Problem details: Where the lines below hold images, skip those and copy every word exactly.
++++
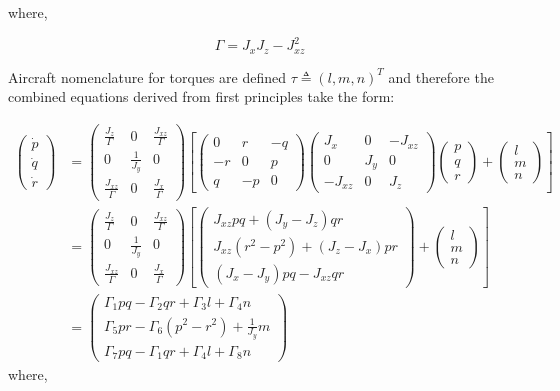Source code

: where,

\begin{equation}
\Gamma = J_xJ_z-J_{xz}^2
\end{equation}

Aircraft nomenclature for torques are defined $\tau\triangleq(l,m,n)^T$ and therefore the combined equations derived from first principles take the form:

\begin{equation}
\begin{split}
	\begin{pmatrix}
		\dot{p} \\
		\dot{q} \\
		\dot{r} 
	\end{pmatrix}
	&=
	\begin{pmatrix}
	\frac{J_z}{\Gamma} & 0 & \frac{J_{xz}}{\Gamma}\\
	0 & \frac{1}{J_y} & 0\\
	\frac{J_{xz}}{\Gamma} & 0 & \frac{J_x}{\Gamma}
	\end{pmatrix}
	\left[
	\begin{pmatrix}
		0& r& -q \\
		-r& 0& p \\
		q& -p& 0
	\end{pmatrix}
	\begin{pmatrix}
	J_x & 0 & -J_{xz}\\
	0 & J_y & 0\\
	-J_{xz} & 0 & J_z
	\end{pmatrix}
	\begin{pmatrix}
		p\\
		q\\
		r
	\end{pmatrix} +
	\begin{pmatrix}
		l\\
		m\\
		n
	\end{pmatrix}
	\right] \\	
	&=
	\begin{pmatrix}
		\frac{J_z}{\Gamma} & 0 & \frac{J_{xz}}{\Gamma}\\
		0 & \frac{1}{J_y} & 0\\
		\frac{J_{xz}}{\Gamma} & 0 & \frac{J_x}{\Gamma}
	\end{pmatrix}
	\left[
	\begin{pmatrix}
	J_{xz}pq+(J_y-J_z)qr\\
	J_{xz}(r^2-p^2)+(J_z-J_x)pr\\
	(J_x-J_y)pq-J_{xz}qr
	\end{pmatrix}+
	\begin{pmatrix}
		l\\
		m\\
		n
	\end{pmatrix}
	\right]\\	
	&=
	\begin{pmatrix}
		\Gamma_1pq-\Gamma_2qr+\Gamma_3l+\Gamma_4n\\
		\Gamma_5pr-\Gamma_6(p^2-r^2)+\frac{1}{J_y}m\\
		\Gamma_7pq-\Gamma_1qr+\Gamma_4l+\Gamma_8n
	\end{pmatrix}
	\end{split}		
\end{equation}
where,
++++
Answer to this task:
Source code

: where,

\begin{equation}
\Gamma = J_xJ_z-J_{xz}^2
\end{equation}

Aircraft nomenclature for torques are defined $\tau\triangleq(l,m,n)^T$ and therefore the combined equations derived from first principles take the form:

\begin{equation}
\begin{split}
	\begin{pmatrix}
		\dot{p} \\
		\dot{q} \\
		\dot{r} 
	\end{pmatrix}
	&=
	\begin{pmatrix}
	\frac{J_z}{\Gamma} & 0 & \frac{J_{xz}}{\Gamma}\\
	0 & \frac{1}{J_y} & 0\\
	\frac{J_{xz}}{\Gamma} & 0 & \frac{J_x}{\Gamma}
	\end{pmatrix}
	\left[
	\begin{pmatrix}
		0& r& -q \\
		-r& 0& p \\
		q& -p& 0
	\end{pmatrix}
	\begin{pmatrix}
	J_x & 0 & -J_{xz}\\
	0 & J_y & 0\\
	-J_{xz} & 0 & J_z
	\end{pmatrix}
	\begin{pmatrix}
		p\\
		q\\
		r
	\end{pmatrix} +
	\begin{pmatrix}
		l\\
		m\\
		n
	\end{pmatrix}
	\right] \\	
	&=
	\begin{pmatrix}
		\frac{J_z}{\Gamma} & 0 & \frac{J_{xz}}{\Gamma}\\
		0 & \frac{1}{J_y} & 0\\
		\frac{J_{xz}}{\Gamma} & 0 & \frac{J_x}{\Gamma}
	\end{pmatrix}
	\left[
	\begin{pmatrix}
	J_{xz}pq+(J_y-J_z)qr\\
	J_{xz}(r^2-p^2)+(J_z-J_x)pr\\
	(J_x-J_y)pq-J_{xz}qr
	\end{pmatrix}+
	\begin{pmatrix}
		l\\
		m\\
		n
	\end{pmatrix}
	\right]\\	
	&=
	\begin{pmatrix}
		\Gamma_1pq-\Gamma_2qr+\Gamma_3l+\Gamma_4n\\
		\Gamma_5pr-\Gamma_6(p^2-r^2)+\frac{1}{J_y}m\\
		\Gamma_7pq-\Gamma_1qr+\Gamma_4l+\Gamma_8n
	\end{pmatrix}
	\end{split}		
\end{equation}
where,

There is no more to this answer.